Le royaume de la pelouse sèche

Sur la majeure partie du Larzac, les sols sont pauvres, couverts seulement de quelques centimètres de terre. C’est le domaine de la pelouse sèche. Sèche l’été, du moins, car, au printemps, cette végétation devient méconnaissable, épanouie en fleurs multicolores parmi lesquelles de nombreuses orchidées – comme le sabot de Vénus- souvent endémiques, des chardons bleus, et sur les terres dolomitiques, riches en magnésium, des arméries faux-joncs rose et des lins jaunes ou bleus.

Le causse, qui représente 0.6 % du territoire français, accueille plus de 40 % de sa flore ! Toutefois ces pelouses, nées du pâturage intensif par les moutons depuis l’époque Néolithique, exigent un entretien régulier. Faute de quoi elles s’embroussaillent de genévriers et de buis, l’ennemi principal de l’agriculteur caussenard, avant d’être recolonisées par le chêne ou le pin sylvestre. C »est pourquoi le parc régional s’efforce de sensibiliser les propriétaires à leur sauvagarde.

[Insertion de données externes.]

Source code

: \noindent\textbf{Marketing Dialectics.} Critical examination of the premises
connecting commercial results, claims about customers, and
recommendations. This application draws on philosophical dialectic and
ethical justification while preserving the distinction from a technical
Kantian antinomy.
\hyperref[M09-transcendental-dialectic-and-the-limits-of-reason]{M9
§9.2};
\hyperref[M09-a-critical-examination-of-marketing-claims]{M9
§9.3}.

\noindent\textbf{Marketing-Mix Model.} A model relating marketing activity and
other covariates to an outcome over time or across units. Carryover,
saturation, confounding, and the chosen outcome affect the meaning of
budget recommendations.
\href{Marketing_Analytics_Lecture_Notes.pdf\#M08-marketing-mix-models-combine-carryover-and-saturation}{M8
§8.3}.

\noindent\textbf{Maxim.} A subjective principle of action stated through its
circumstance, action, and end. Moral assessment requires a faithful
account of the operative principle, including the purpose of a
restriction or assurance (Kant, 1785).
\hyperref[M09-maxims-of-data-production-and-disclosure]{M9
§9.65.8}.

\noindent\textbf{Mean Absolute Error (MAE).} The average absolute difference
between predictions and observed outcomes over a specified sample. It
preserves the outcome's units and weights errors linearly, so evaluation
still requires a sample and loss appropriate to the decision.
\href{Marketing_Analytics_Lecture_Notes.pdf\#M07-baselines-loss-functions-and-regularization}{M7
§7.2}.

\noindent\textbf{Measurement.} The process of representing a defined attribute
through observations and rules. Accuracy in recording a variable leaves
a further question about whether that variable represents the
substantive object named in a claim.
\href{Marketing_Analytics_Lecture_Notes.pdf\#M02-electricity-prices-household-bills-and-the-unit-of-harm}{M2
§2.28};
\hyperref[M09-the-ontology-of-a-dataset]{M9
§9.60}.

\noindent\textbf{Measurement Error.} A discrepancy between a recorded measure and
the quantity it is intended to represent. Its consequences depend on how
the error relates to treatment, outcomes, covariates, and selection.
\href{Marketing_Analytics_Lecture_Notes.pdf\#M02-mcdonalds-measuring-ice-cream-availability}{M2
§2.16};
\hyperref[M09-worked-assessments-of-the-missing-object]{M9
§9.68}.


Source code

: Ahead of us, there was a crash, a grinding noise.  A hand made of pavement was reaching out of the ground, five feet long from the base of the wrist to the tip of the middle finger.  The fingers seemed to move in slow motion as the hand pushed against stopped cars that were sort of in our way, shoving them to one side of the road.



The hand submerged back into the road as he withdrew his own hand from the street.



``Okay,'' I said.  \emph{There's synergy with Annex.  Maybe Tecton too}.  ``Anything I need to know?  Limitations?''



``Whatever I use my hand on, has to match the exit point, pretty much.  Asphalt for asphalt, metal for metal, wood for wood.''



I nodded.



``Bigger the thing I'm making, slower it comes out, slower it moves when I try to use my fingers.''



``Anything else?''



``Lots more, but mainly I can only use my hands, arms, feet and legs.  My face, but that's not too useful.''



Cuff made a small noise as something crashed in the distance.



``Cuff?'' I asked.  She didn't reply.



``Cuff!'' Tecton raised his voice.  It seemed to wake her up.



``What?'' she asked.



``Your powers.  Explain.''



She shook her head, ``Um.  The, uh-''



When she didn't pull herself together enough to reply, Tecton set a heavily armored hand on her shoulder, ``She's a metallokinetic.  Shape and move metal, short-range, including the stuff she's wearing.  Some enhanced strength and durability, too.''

Par ailleurs, quelques zones boisées abritent une population de hêtres – vestiges de plantations jadis exploitées intensivement – et surtout de chênes pubescents, que leur duvet blanchâtre protège opportunément de l’évaporation. On les retrouve notamment sur le plateau du Guilhaumard, près de Saint-Xist et du Clapier. Enfin subsistent quelques zones cultivées aux allures bocagères, appelées « ségalas » (pays de seigle) : elles étaient autrefois beaucoup plus étendues.